It appears that leaving the rdio/mp3 cave and actually viewing, with my own eyes, a canonical music work leads to many ideas. Here's hints about what I'm mulling over about last night's Einstein on the Beach:
totalitarianism
that strange scene where two guys were on metal beds, then their shadows were projected
Lucinda Childs is the best
Philip Glass continues his magnanimous behavior
no Robert Wilson on-stage
racial stereotyping?
do the principals argue, decades later?
is Zellerbach Hall bad for electronic productions?
why is Einstein on the beach? (asked of me at the Bancroft Garage ticket payment machine)
the new (1984) recording
the atomic bomb slide
that kid on stage who rode off on his skateboard
the musicians in the background, after their foreground triumph at Music in Twelve Parts
bass clarinet?
what all instruments did Jon Gibson play, anyway?
Lisa Bielawa!
when is the DVD?
as I walked out, people didn't know what to make of it, yet no one left early
was there lip-syncing or pre-recorded passages?
why did the doors open early but seating was only 20 minutes before curtain?
could there ever be an amateur production? (contact me for funding, if yes)
is "twitchy" a valid dance aesthetic?
would it have mattered if I saw it three times as planned rather than twice?
Michael Riesman!
what will Hong Kong and Mexcio City think about Americans after seeing this?
LA performance, eventually?
how do I thank my spouse for letting me go to Berkeley while she helped my Mom tonight in her new residence?
did I actually fall asleep in the first half, given my level of exhaustion?
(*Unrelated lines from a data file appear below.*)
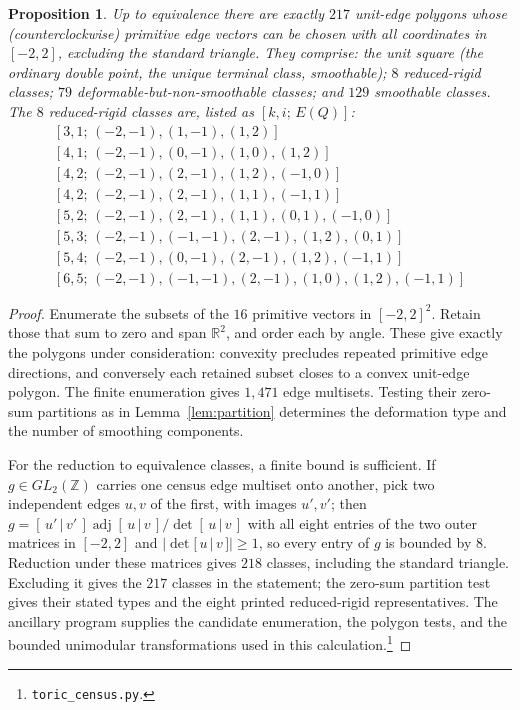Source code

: \documentclass[11pt]{amsart}
\newtheorem{proposition}[theorem]{Proposition}
\theoremstyle{definition}
\theoremstyle{remark}
\newcommand{\ZZ}{\mathbb{Z}}
\newcommand{\RR}{\mathbb{R}}
\begin{document}
\begin{proposition}\label{prop:census}
Up to equivalence there are exactly $217$ unit-edge polygons whose
\textup(counterclockwise\textup) primitive edge vectors can be chosen with
all coordinates in $[-2,2]$, excluding the standard triangle.  They
comprise: the unit square (the ordinary double point, the unique terminal
class, smoothable); $8$ reduced-rigid classes; $79$ deformable-but-non-smoothable
classes; and $129$ smoothable classes.  The $8$ reduced-rigid classes are, listed as
$[k,i;\,E(Q)]$:
\[
\begin{array}{l}
[3,1;\,(-2,-1),(1,-1),(1,2)]\\[2pt]
[4,1;\,(-2,-1),(0,-1),(1,0),(1,2)]\\[2pt]
[4,2;\,(-2,-1),(2,-1),(1,2),(-1,0)]\\[2pt]
[4,2;\,(-2,-1),(2,-1),(1,1),(-1,1)]\\[2pt]
[5,2;\,(-2,-1),(2,-1),(1,1),(0,1),(-1,0)]\\[2pt]
[5,3;\,(-2,-1),(-1,-1),(2,-1),(1,2),(0,1)]\\[2pt]
[5,4;\,(-2,-1),(0,-1),(2,-1),(1,2),(-1,1)]\\[2pt]
[6,5;\,(-2,-1),(-1,-1),(2,-1),(1,0),(1,2),(-1,1)]
\end{array}
\]
\end{proposition}

\begin{proof}
Enumerate the subsets of the $16$ primitive vectors in $[-2,2]^2$.
Retain those that sum to zero and span $\RR^2$, and order each by angle.
These give exactly the polygons under consideration: convexity precludes
repeated primitive edge directions, and conversely each retained subset
closes to a convex unit-edge polygon.  The finite enumeration gives
$1{,}471$ edge multisets.  Testing their zero-sum partitions as in
Lemma~\ref{lem:partition} determines the deformation type and the number of
smoothing components.

For the reduction to equivalence classes, a finite bound is sufficient.  If
$g \in GL_2(\ZZ)$ carries one census edge multiset onto another, pick two
independent edges $u, v$ of the first, with images $u', v'$; then
$g = [\,u'\,|\,v'\,]\operatorname{adj}[\,u\,|\,v\,]/\det[\,u\,|\,v\,]$
with all eight entries of the two outer matrices in $[-2,2]$ and
$|\det[\,u\,|\,v\,]| \ge 1$, so every entry of $g$ is bounded by $8$.
Reduction under these matrices gives $218$ classes, including the standard
triangle.  Excluding it gives the $217$ classes in the statement; the
zero-sum partition test gives their stated types and the eight printed
reduced-rigid representatives.  The ancillary program supplies the candidate
enumeration, the polygon tests, and the bounded unimodular transformations
used in this calculation.\footnote{\texttt{toric\_census.py}.}
\end{proof}
\end{document}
If so, what did the people around me think?
would I really prefer all scenes be less than 15 minutes, as I thought during the first half?
did I turn off all sounds from my iphone and if not, was I prepared for the consequences? (there was one opera tattler-scale phone event)
why was SF Opera's Nixon in China more vivid (and more smoothly produced)? Is this a composer/generational thing?
were any of the keyboard parts improvised?
good or bad that the dancers wore boring costumes?
Jennifer Koh!
does Kalamazoo take offense? Good city, when I was visited in the Eighties.
how come I wasn't mesmerized like the Opera Tattler was, given I'm Glass-susceptible?
why did Waze route me over the Bay Bridge, given the traffic?
was this interesting, important, and maybe even fun?
I made it to the opera in Berkeley tonight. I was impressed how the composer sympathetically conveys the experience of the President as he majestically gets off a long plane ride from the US to China. Oh wait, that's the other canonical late 20th Century American opera.
Ok, back to Einstein on the Beach. I can't decide if it was crazy, crazy good, or the whole experience was just a dream. Probably all three. Seeing is believing, in this case.
While the opera conveys next to nothing about Albert Einstein, it's definitiely a consciousness revolution take on the first half of the 20th Century. With hindsight, 1900-1950 should be classified as crazy. So those 1930s-born creatives, Philip Glass, Robert Wilson, and Lucinda Childs, filtered that modern atomic era through a 60s/70s aesthetic. Call it a "double crazy."
I look forward to a future production, by younger artists, to see if the work can escape its creative context.
Doctor Atomic, by John Adams, in a way, covers the same subject, except that Adams is a baby boomer rather than from the Silent Generation (e.g. Colin Powell, Walter Mondale, Woody Allen, Martin Luther King, Jr., ElizabethTaylor, Elvis Presley as well as Glass/Wilson/Childs). That Adams opera probably won't be a canonic work, despite some early enthusiasm on my part.
Einstein's 4.5 hours was long but it was like a plane ride in that after a couple hours, the momentum started to accumulate and before I knew it, we were on our final, crazy, descent. Similarly, I didn't feel like climbing over my seat mates given the opera had no formal intermission (for a 4.5 hour production!).
Although I closely follow the San Francisco Giants, I was a boyhood fan of the Detroit Tigers and I may ultimately regret saying this, but I hope the Tigers win on Sunday. The spouse and I are going to the matinee of Einstein on the Beach tomorrow afternoon so a loss would let me watch what could be the final game on Monday.
Go Giants (sooner or later) and go Philip Glass...
I've waited two years since the announcement to see Einstein on the Beach tonight in Berkeley. To prepare, I spent much of the summer listening over and over and over to the (now) three recordings.
Alas, today, instead, I helped an elderly loved one move from assisted living to a memory care residence. No regrets...
What else is new? Although this version is not on the new Philip Glass Rework album, Tim Hecker has remixed the recording from Analog in his interesting style i.e. it errs on the side of obliteration rather than variation (MP3 download here).
What does Pitchfork say about remixing Glass' music? "As a result, a lot of what's here doesn't really demonstrate what they can do to Philip Glass, but what Philip Glass has already done to them."